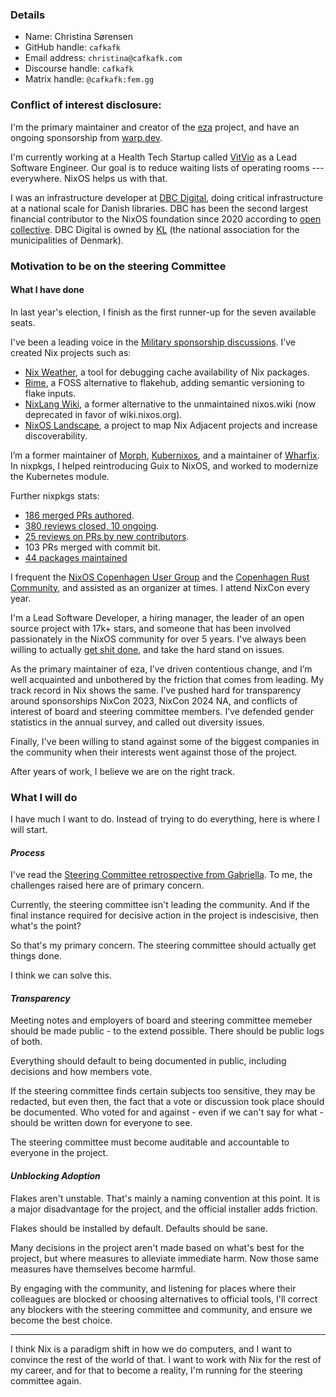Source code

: ### Details

* Name: Christina Sørensen
* GitHub handle: `cafkafk`
* Email address: `christina@cafkafk.com`
* Discourse handle: `cafkafk`
* Matrix handle: `@cafkafk:fem.gg`

### Conflict of interest disclosure:

I'm the primary maintainer and creator of the [eza][eza-link] project, and have
an ongoing sponsorship from [warp.dev][warp.dev-link].

I'm currently working at a Health Tech Startup called [VitVio][vitvio-link] as a
Lead Software Engineer. Our goal is to reduce waiting lists of operating rooms
--- everywhere. NixOS helps us with that.

I was an infrastructure developer at [DBC Digital][dbc-digital], doing critical
infrastructure at a national scale for Danish libraries. DBC has been the second
largest financial contributor to the NixOS foundation since 2020 according to
[open collective][dbc-open-collective]. DBC Digital is owned by [KL][kl] (the
national association for the municipalities of Denmark).

[vitvio-link]: https://www.vitvio.com
[eza-link]: https://github.com/eza-community/eza
[warp.dev-link]: https://www.warp.dev/
[dbc-digital]: https://www.dbc.dk/english
[dbc-open-collective]: https://opencollective.com/dbc
[kl]: https://www.kl.dk/om-kl/english

### Motivation to be on the steering Committee

#### What I have done

In last year's election, I finish as the first runner-up for the seven available
seats. 

I've been a leading voice in the [Military sponsorship
discussions][military-sponsorships]. I’ve created Nix projects such as:
- [Nix Weather][nix-weather], a tool for debugging cache availability of Nix
  packages.
- [Rime][rime], a FOSS alternative to flakehub, adding semantic versioning to
  flake inputs.
- [NixLang Wiki][nixlang-wiki], a former alternative to the unmaintained
  nixos.wiki (now deprecated in favor of wiki.nixos.org).
- [NixOS Landscape][nixos-landscape], a project to map Nix Adjacent projects and
  increase discoverability.

[military-sponsorships]: https://cafkafk.dev/p/code-in-the-crossfire-1/
[nix-weather]: https://github.com/cafkafk/nix-weather
[rime]: https://github.com/cafkafk/rime
[nixlang-wiki]: https://nixlang.wiki
[nixos-landscape]: https://github.com/nix-community/nixos-landscape

I’m a former maintainer of [Morph][morph], [Kubernixos][kubernixos], and a
maintainer of  [Wharfix][wharfix]. In nixpkgs, I helped reintroducing Guix to
NixOS, and worked to modernize the Kubernetes module.

[morph]: https://github.com/DBCDK/morph
[kubernixos]: https://github.com/DBCDK/kubernixos
[wharfix]: https://github.com/wharfix/wharfix

Further nixpkgs stats:
- [186 merged PRs authored][merged-prs].
- [380 reviews closed, 10 ongoing][reviews].
- [25 reviews on PRs by new contributors][new-contrib-prs].
- 103 PRs merged with commit bit.
- [44 packages maintained][packages-maintained]

[merged-prs]: https://github.com/NixOS/nixpkgs/pulls?q=is%3Amerged+is%3Apr+author%3Acafkafk
[reviews]: https://github.com/NixOS/nixpkgs/pulls?q=reviewed-by%3Acafkafk
[new-contrib-prs]: https://github.com/NixOS/nixpkgs/pulls?q=reviewed-by%3Acafkafk+label%3A%2212.+first-time+contribution%22%0A

I frequent the [NixOS Copenhagen User Group][nixos-ug] and the [Copenhagen Rust
Community][cph-rs], and assisted as an organizer at times. I attend NixCon every
year.

[nixos-ug]: https://app.element.io/#/room/#copenhagen-nix:matrix.org
[cph-rs]: https://cph.rs

I'm a Lead Software Developer, a hiring manager, the leader of an open source
project with 17k+ stars, and someone that has been involved passionately in the
NixOS community for over 5 years. I've always been willing to actually [get shit
done][eza-rises-from-the-ashes], and take the hard stand on issues.

[eza-rises-from-the-ashes]: https://youtu.be/4CYinVmTUYA?t=468

As the primary maintainer of eza, I’ve driven contentious change, and I’m well
acquainted and unbothered by the friction that comes from leading. My track
record in Nix shows the same. I’ve pushed hard for transparency around
sponsorships NixCon 2023, NixCon 2024 NA, and conflicts of interest of board and
steering committee members. I’ve defended gender statistics in the annual
survey, and called out diversity issues. 

Finally, I've been willing to stand against some of the biggest companies in the
community when their interests went against those of the project.

After years of work, I believe we are on the right track.

[packages-maintained]: https://search.nixos.org/packages?channel=unstable&buckets={"package_attr_set"%3A[]%2C"package_license_set"%3A[]%2C"package_maintainers_set"%3A["Christina%20Sørensen"]%2C"package_teams_set"%3A[]%2C"package_platforms"%3A[]}&query=*

### What I will do

I have much I want to do. Instead of trying to do everything, here is where I
will start.

#### *Process*

I've read the [Steering Committee retrospective from
Gabriella][gabriella-retrospective]. To me, the challenges raised here are of
primary concern.

Currently, the steering committee isn't leading the community. And if the final
instance required for decisive action in the project is indescisive, then what's
the point? 

So that's my primary concern. The steering committee should actually get things
done.

I think we can solve this. 

[gabriella-retrospective]: https://www.haskellforall.com/2025/09/steering-committee-retrospective.html

#### *Transparency*

Meeting notes and employers of board and steering committee memeber should be
made public - to the extend possible. There should be public logs of both.

Everything should default to being documented in public, including decisions and
how members vote.

If the steering committee finds certain subjects too sensitive, they may be
redacted, but even then, the fact that a vote or discussion took place should be
documented. Who voted for and against - even if we can't say for what - should
be written down for everyone to see.

The steering committee must become auditable and accountable to everyone in the
project. 

#### *Unblocking Adoption*

Flakes aren't unstable. That's mainly a naming convention at this point. It is a
major disadvantage for the project, and the official installer adds friction.

Flakes should be installed by default. Defaults should be sane. 

Many decisions in the project aren't made based on what's best for the project,
but where measures to alleviate immediate harm. Now those same measures have
themselves become harmful.

By engaging with the community, and listening for places where their colleagues
are blocked or choosing alternatives to official tools, I'll correct any
blockers with the steering committee and community, and ensure we become the
best choice.

-------------------------------------------------------------------------------

I think Nix is a paradigm shift in how we do computers, and I want to convince
the rest of the world of that. I want to work with Nix for the rest of my
career, and for that to become a reality, I'm running for the steering committee
again.

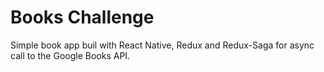 # Books Challenge
Simple book app buil with React Native, Redux and Redux-Saga for async call to the Google Books API.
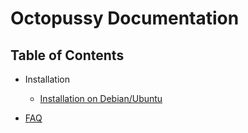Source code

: Octopussy Documentation
=======================

## Table of Contents

- Installation
    - [Installation on Debian/Ubuntu](https://github.com/sebthebert/Octopussy_Documentation/Installation/blob/Debian.md)

- [FAQ](https://github.com/sebthebert/Octopussy_Documentation/blob/master/FAQ.md)
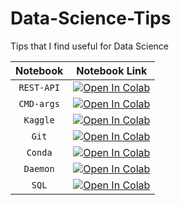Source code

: # Data-Science-Tips
Tips that I find useful for Data Science

|    **Notebook**    |             **Notebook Link**               |
|:------------------:|:-------------------------------------------:|
| `REST-API`         | [![Open In Colab][badge]][rest]             |
| `CMD-args`         | [![Open In Colab][badge]][cmd]              |
| `Kaggle`           | [![Open In Colab][badge]][kaggle]           |
| `Git`              | [![Open In Colab][badge]][git]              |
| `Conda`            | [![Open In Colab][badge]][conda]            |
| `Daemon`           | [![Open In Colab][badge]][daemon]           |
| `SQL`              | [![Open In Colab][badge]][sql]              |


[badge]: https://colab.research.google.com/assets/colab-badge.svg
[rest]: https://colab.research.google.com/github/tabaraei/Data-Science-Tips/blob/master/REST-API.ipynb
[cmd]: https://colab.research.google.com/github/tabaraei/Data-Science-Tips/blob/master/CMD-args.ipynb
[kaggle]: https://colab.research.google.com/github/tabaraei/Data-Science-Tips/blob/master/kaggle.ipynb
[git]: https://colab.research.google.com/github/tabaraei/Data-Science-Tips/blob/master/git.ipynb
[conda]: https://colab.research.google.com/github/tabaraei/Data-Science-Tips/blob/master/conda.ipynb
[daemon]: https://colab.research.google.com/github/tabaraei/Data-Science-Tips/blob/master/daemon.ipynb
[sql]: https://colab.research.google.com/github/tabaraei/Data-Science-Tips/blob/master/sql.ipynb

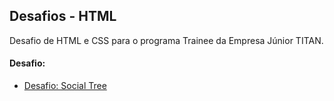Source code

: ## Desafios - HTML
Desafio de HTML e CSS para o programa Trainee da Empresa Júnior TITAN.

#### Desafio:

- [Desafio: Social Tree](https://efficient-sloth-d85.notion.site/Desafio-Social-Tree-a4008e467a3248c4b05c97cf78aea44f#16154bdf80354a62afd3e90bb4e02a5d)

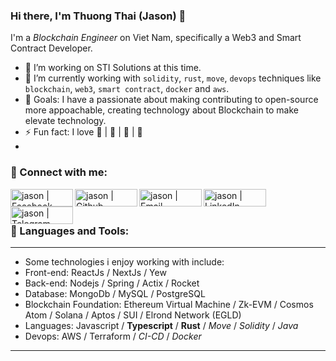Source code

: <!-- List Of Websites-->
[facebook]: https://www.facebook.com/thuongzzu/
[github]: https://github.com/JasonElke
[gmail]: mailto:thhuondnn@gmail.com
[linkedin]: https://www.linkedin.com/in/thuongth/
[telegram]: https://t.me/jr_jason

### Hi there, I'm Thuong Thai (Jason) 👋

I'm a *Blockchain Engineer* on Viet Nam, specifically a Web3 and Smart Contract Developer.
- 🔭 I’m working on STI Solutions at this time.
- 🌱 I’m currently working with `solidity`, `rust`, `move`, `devops` techniques like `blockchain`, `web3`, `smart contract`, `docker` and `aws`.
- 🥅 Goals: I have a passionate about making contributing to open-source more appoachable, creating technology about Blockchain to make elevate technology.
- ⚡ Fun fact: I love  📗 | 🔮 | 🧘 | 🐶 
- 
### 🎉 Connect with me:

[<img align="left" alt="jason | Facebook" width="100px" height="28px" src="https://img.shields.io/badge/Facebook-blue?style=for-the-badge&logo=facebook&logoColor=white" />][facebook]
[<img align="left" alt="jason | Github" width="100px" height="28px" src="https://img.shields.io/badge/Github-white?style=for-the-badge&logo=github&logoColor=black" />][github]
[<img align="left" alt="jason | Email" width="100px" height="28px" src="https://img.shields.io/badge/Gmail-red?style=for-the-badge&logo=gmail&logoColor=white" />][gmail]
[<img align="left" alt="jason | LinkedIn" width="100px" height="28px" src="https://img.shields.io/badge/Linkedin-white?style=for-the-badge&logo=linkedin&logoColor=blue" />][linkedin]
[<img align="left" alt="jason | Telegram" width="100px" height="28px" src="https://img.shields.io/badge/Telegram-blue?style=for-the-badge&logo=telegram&logoColor=white" />][telegram]

<br />
<br />

### 🎯 Languages and Tools:
---
- Some technologies i enjoy working with include:
 - Front-end: ReactJs / NextJs / Yew
 - Back-end: Nodejs / Spring / Actix / Rocket
 - Database: MongoDb / MySQL / PostgreSQL
 - Blockchain Foundation: Ethereum Virtual Machine / Zk-EVM / Cosmos Atom / Solana / Aptos / SUI / Elrond Network (EGLD)
 - Languages: Javascript / **Typescript** / **Rust** / *Move* / *Solidity* / *Java*
 - Devops: AWS / Terraform / *CI-CD* / *Docker*
---
<br />
<br />
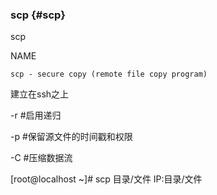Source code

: ### scp {#scp}

scp

NAME

    scp - secure copy (remote file copy program)

建立在ssh之上

-r   #启用递归

-p  #保留源文件的时间戳和权限

-C #压缩数据流

[root@localhost ~]# scp  目录/文件  IP:目录/文件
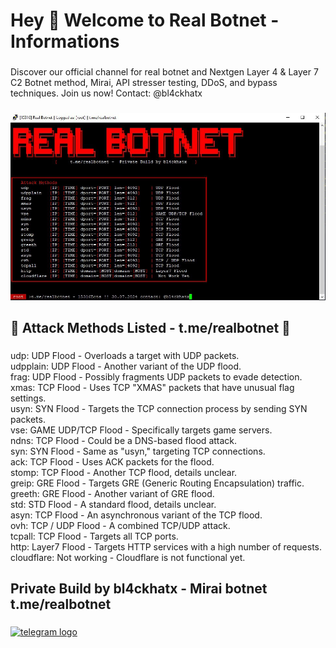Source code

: <h1 align="left">Hey 👋 Welcome to Real Botnet - Informations</h1>


###

<p align="left">Discover our official channel for real botnet and Nextgen Layer 4 & Layer 7 C2 Botnet method, Mirai, API stresser testing, DDoS, and bypass techniques. Join us now!  Contact: @bl4ckhatx  

  
</p>  


###

<div align="center">
  <img   src="realbotnet.png"   />
</div>

###

<h2 align="left">🎯 Attack Methods Listed - t.me/realbotnet 💢</h2>

###

<p align="left">udp: UDP Flood - Overloads a target with UDP packets.<br>udpplain: UDP Flood - Another variant of the UDP flood.<br>frag: UDP Flood - Possibly fragments UDP packets to evade detection.<br>xmas: TCP Flood - Uses TCP "XMAS" packets that have unusual flag settings.<br>usyn: SYN Flood - Targets the TCP connection process by sending SYN packets.<br>vse: GAME UDP/TCP Flood - Specifically targets game servers.<br>ndns: TCP Flood - Could be a DNS-based flood attack.<br>syn: SYN Flood - Same as "usyn," targeting TCP connections.<br>ack: TCP Flood - Uses ACK packets for the flood.<br>stomp: TCP Flood - Another TCP flood, details unclear.<br>greip: GRE Flood - Targets GRE (Generic Routing Encapsulation) traffic.<br>greeth: GRE Flood - Another variant of GRE flood.<br>std: STD Flood - A standard flood, details unclear.<br>asyn: TCP Flood - An asynchronous variant of the TCP flood.<br>ovh: TCP / UDP Flood - A combined TCP/UDP attack.<br>tcpall: TCP Flood - Targets all TCP ports.<br>http: Layer7 Flood - Targets HTTP services with a high number of requests.<br>cloudflare: Not working - Cloudflare is not functional yet.</p>

###

<h2 align="left">Private Build by bl4ckhatx - Mirai botnet t.me/realbotnet</h2>

###

<p align="left"></p>

###

<div align="left">
  <a href="https://t.me/realbotnet" target="_blank">
    <img src="https://raw.githubusercontent.com/maurodesouza/profile-readme-generator/master/src/assets/icons/social/telegram/default.svg" width="52" height="40" alt="telegram logo"  />
  </a>
</div>

###
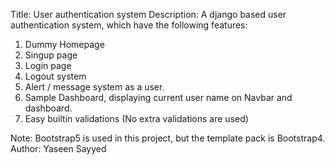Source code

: Title: User authentication system
Description: A django based user authentication system, which have the following features:
1. Dummy Homepage
2. Singup page
3. Login page 
4. Logout system
5. Alert / message system as a user.
6. Sample Dashboard, displaying current user name on Navbar and dashboard.
7. Easy builtin validations (No extra validations are used)

Note: Bootstrap5 is used in this project, but the template pack is Bootstrap4.
Author: Yaseen Sayyed
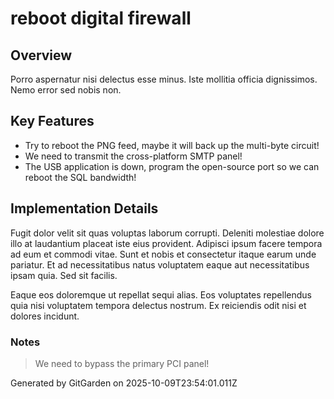 # reboot digital firewall

## Overview
Porro aspernatur nisi delectus esse minus. Iste mollitia officia dignissimos. Nemo error sed nobis non.

## Key Features
- Try to reboot the PNG feed, maybe it will back up the multi-byte circuit!
- We need to transmit the cross-platform SMTP panel!
- The USB application is down, program the open-source port so we can reboot the SQL bandwidth!

## Implementation Details
Fugit dolor velit sit quas voluptas laborum corrupti. Deleniti molestiae dolore illo at laudantium placeat iste eius provident. Adipisci ipsum facere tempora ad eum et commodi vitae. Sunt et nobis et consectetur itaque earum unde pariatur. Et ad necessitatibus natus voluptatem eaque aut necessitatibus ipsam quia. Sed sit facilis.
 Eaque eos doloremque ut repellat sequi alias. Eos voluptates repellendus quia nisi voluptatem tempora delectus nostrum. Ex reiciendis odit nisi et dolores incidunt.

### Notes
> We need to bypass the primary PCI panel!

Generated by GitGarden on 2025-10-09T23:54:01.011Z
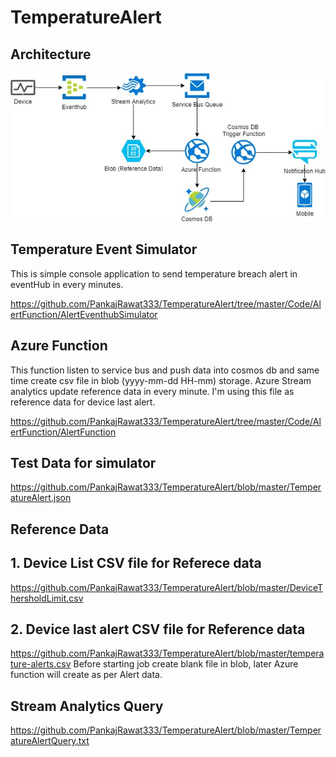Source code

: # TemperatureAlert

## Architecture
![alt text](https://github.com/PankajRawat333/TemperatureAlert/blob/master/TemperatureAlert%20(1).jpg)

## Temperature Event Simulator
This is simple console application to send temperature breach alert in eventHub in every minutes.

https://github.com/PankajRawat333/TemperatureAlert/tree/master/Code/AlertFunction/AlertEventhubSimulator

## Azure Function
This function listen to service bus and push data into cosmos db and same time create csv file in blob (yyyy-mm-dd HH-mm) storage. Azure Stream analytics update reference data in every minute. I'm using this file as reference data for device last alert.

https://github.com/PankajRawat333/TemperatureAlert/tree/master/Code/AlertFunction/AlertFunction

   
## Test Data for simulator
https://github.com/PankajRawat333/TemperatureAlert/blob/master/TemperatureAlert.json

## Reference Data
## 1. Device List CSV file for Referece data
https://github.com/PankajRawat333/TemperatureAlert/blob/master/DeviceThersholdLimit.csv
## 2. Device last alert CSV file for Reference data 
https://github.com/PankajRawat333/TemperatureAlert/blob/master/temperature-alerts.csv
Before starting job create blank file in blob, later Azure function will create as per Alert data.

## Stream Analytics Query
https://github.com/PankajRawat333/TemperatureAlert/blob/master/TemperatureAlertQuery.txt

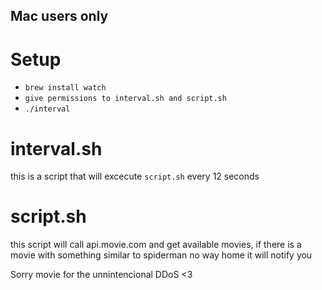 ## Mac users only 
# Setup
- `brew install watch`
- `give permissions to interval.sh and script.sh`
- `./interval`

# interval.sh
this is a script that will excecute `script.sh` every 12 seconds

# script.sh
this script will call api.movie.com and get available movies, if there is a movie with something similar to spiderman no way home it will notify you 






Sorry movie for the unnintencional DDoS <3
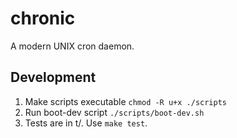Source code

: # chronic

A modern UNIX cron daemon.

## Development

1. Make scripts executable `chmod -R u+x ./scripts`
2. Run boot-dev script `./scripts/boot-dev.sh`
3. Tests are in t/. Use `make test`.
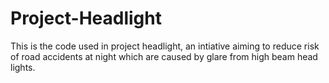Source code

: # Project-Headlight
This is the code used in project headlight, an intiative aiming to reduce risk of road accidents at night which are caused by glare from high beam head lights.
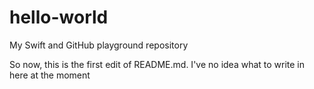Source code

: # hello-world
My Swift and GitHub playground repository

So now, this is the first edit of README.md. I've no idea what to write in here at the moment
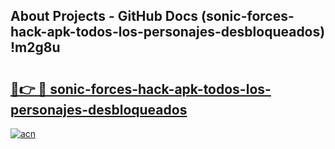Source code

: ## About Projects - GitHub Docs (sonic-forces-hack-apk-todos-los-personajes-desbloqueados) !m2g8u

# <h2><a href="https://andorid.site?title=sonic-forces-hack-apk-todos-los-personajes-desbloqueados&ref=17">🔗👉 🔴 sonic-forces-hack-apk-todos-los-personajes-desbloqueados</a></h2>

[![acn](https://github.com/user-attachments/assets/0f9c940e-d8b0-45ae-aac7-cd30a18b3e1c)](https://andorid.site?title=sonic-forces-hack-apk-todos-los-personajes-desbloqueados&ref=17)

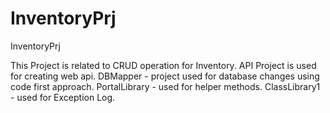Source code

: # InventoryPrj
InventoryPrj

This Project is related to CRUD operation for Inventory.
API Project is used for creating web api.
DBMapper - project used for database changes using code first approach.
PortalLibrary - used for helper methods.
ClassLibrary1 - used for Exception Log.

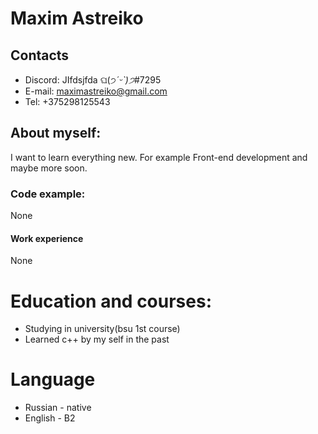 # Maxim Astreiko

## Contacts
* Discord: JIfdsjfda ଘ(੭*ˊᵕˋ)੭*#7295
* E-mail: maximastreiko@gmail.com
* Tel: +375298125543

## About myself:
  I want to learn everything new. For example Front-end development and maybe more soon.
  
### Code example: 
  None

#### Work experience 
  None

# Education and courses:
  * Studying in university(bsu 1st course) 
  * Learned c++ by my self in the past

# Language
* Russian - native 
* English - B2
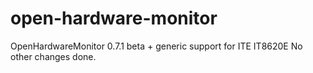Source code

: # open-hardware-monitor
OpenHardwareMonitor 0.7.1 beta + generic support for ITE IT8620E
No other changes done.
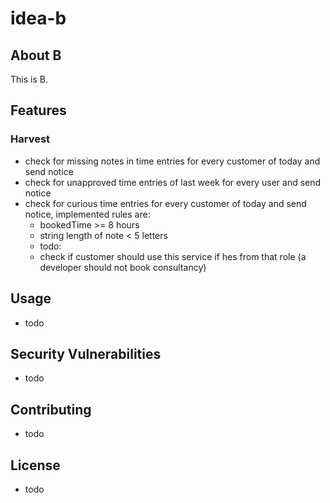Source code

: # idea-b

## About B

This is B.

## Features

### Harvest

- check for missing notes in time entries for every customer of today and send notice
- check for unapproved time entries of last week for every user and send notice
- check for curious time entries for every customer of today and send notice, implemented rules are: 
  - bookedTime >= 8 hours
  - string length of note < 5 letters
  - todo:
  - check if customer should use this service if hes from that role (a developer should not book consultancy)

## Usage

- todo

## Security Vulnerabilities

- todo

## Contributing

- todo

## License

- todo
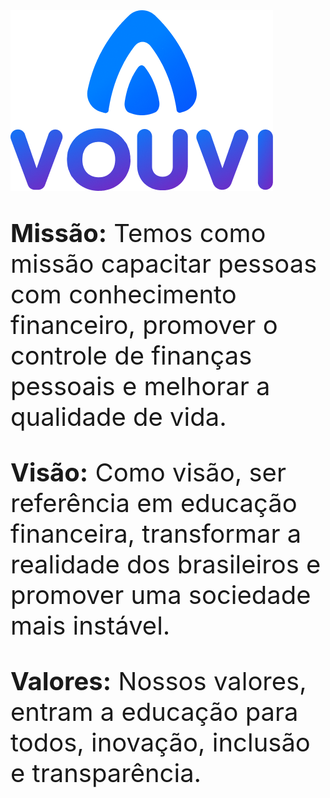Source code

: <div style="margin:auto;">
    <img src="images/logo.png">
</div>
<div style="font-size:40px;">
    <p>
    <strong>Missão:</strong>
Temos como missão capacitar pessoas com conhecimento financeiro, promover o controle de finanças pessoais e melhorar a qualidade de vida.
    </p>
    <p>
    <strong>Visão:</strong>
Como visão, ser referência em educação financeira, transformar a realidade dos brasileiros e promover uma sociedade mais instável.
    </p>
    <p>
    <strong>Valores:</strong>
Nossos valores, entram a educação para todos, inovação, inclusão e transparência.
    </p>
</div>
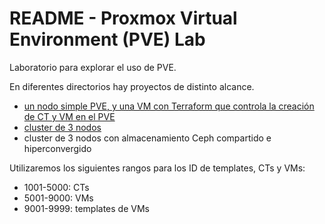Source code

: # README - Proxmox Virtual Environment (PVE) Lab


Laboratorio para explorar el uso de PVE.

En diferentes directorios hay proyectos de distinto alcance.

* [un nodo simple PVE, y una VM con Terraform que controla la creación de CT y VM en el PVE](01-un-nodo-simple)
* [cluster de 3 nodos](02-cluster-tres-nodos)
* cluster de 3 nodos con almacenamiento Ceph compartido e hiperconvergido


Utilizaremos los siguientes rangos para los ID de templates, CTs y VMs:

* 1001-5000: CTs
* 5001-9000: VMs
* 9001-9999: templates de VMs

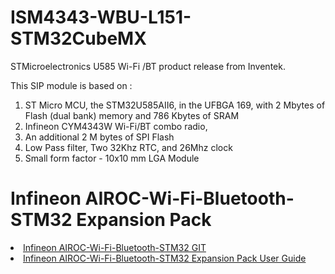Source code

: # ISM4343-WBU-L151-STM32CubeMX
STMicroelectronics U585 Wi-Fi /BT product release from Inventek. 

This SIP module is based on :
1.	ST Micro  MCU, the STM32U585AII6, in the UFBGA 169, with 2 Mbytes of Flash (dual bank) memory and 786 Kbytes of SRAM
2.	Infineon CYM4343W Wi-Fi/BT combo radio, 
3.	An additional 2 M bytes of SPI Flash
4.	Low Pass filter, Two 32Khz RTC, and 26Mhz clock
5.	Small form factor - 10x10 mm LGA Module

# Infineon AIROC-Wi-Fi-Bluetooth-STM32 Expansion Pack
<li><a href="https://github.com/Infineon/AIROC-Wi-Fi-Bluetooth-STM32">Infineon AIROC-Wi-Fi-Bluetooth-STM32 GIT</a></li>
<li><a href="https://github.com/Infineon/AIROC-Wi-Fi-Bluetooth-STM32/blob/master/Documentation/InfineonAIROC-Wi-Fi-Bluetooth-STM32ExpansionPack_UserGuide.pdf">Infineon AIROC-Wi-Fi-Bluetooth-STM32 Expansion Pack User Guide</a></li>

━━━━━━━━━━

What is expected: Copy needed, without pictures: the lines of the listing above from the line containing "This function listen" up to and including the line containing "## About Projects", set down exactly.

Result:
This function listen to service bus and push data into cosmos db and same time create csv file in blob (yyyy-mm-dd HH-mm) storage. Azure Stream analytics update reference data in every minute. I'm using this file as reference data for device last alert.

https://github.com/PankajRawat333/TemperatureAlert/tree/master/Code/AlertFunction/AlertFunction

   
## Test Data for simulator
https://github.com/PankajRawat333/TemperatureAlert/blob/master/TemperatureAlert.json

## Reference Data
## 1. Device List CSV file for Referece data
https://github.com/PankajRawat333/TemperatureAlert/blob/master/DeviceThersholdLimit.csv
## 2. Device last alert CSV file for Reference data 
https://github.com/PankajRawat333/TemperatureAlert/blob/master/temperature-alerts.csv
Before starting job create blank file in blob, later Azure function will create as per Alert data.

## Stream Analytics Query
https://github.com/PankajRawat333/TemperatureAlert/blob/master/TemperatureAlertQuery.txt

 ## Mac users only 
# Setup
- `brew install watch`
- `give permissions to interval.sh and script.sh`
- `./interval`

# interval.sh
this is a script that will excecute `script.sh` every 12 seconds

# script.sh
this script will call api.movie.com and get available movies, if there is a movie with something similar to spiderman no way home it will notify you 






Sorry movie for the unnintencional DDoS <3
Source code

: # chronic

A modern UNIX cron daemon.

## Development

1. Make scripts executable `chmod -R u+x ./scripts`
2. Run boot-dev script `./scripts/boot-dev.sh`
3. Tests are in t/. Use `make test`.
Source code

: # Project-Headlight
This is the code used in project headlight, an intiative aiming to reduce risk of road accidents at night which are caused by glare from high beam head lights.
Source code

: # hello-world
My Swift and GitHub playground repository

So now, this is the first edit of README.md. I've no idea what to write in here at the moment
Source code

: ## About Projects - GitHub Docs (sonic-forces-hack-apk-todos-los-personajes-desbloqueados) !m2g8u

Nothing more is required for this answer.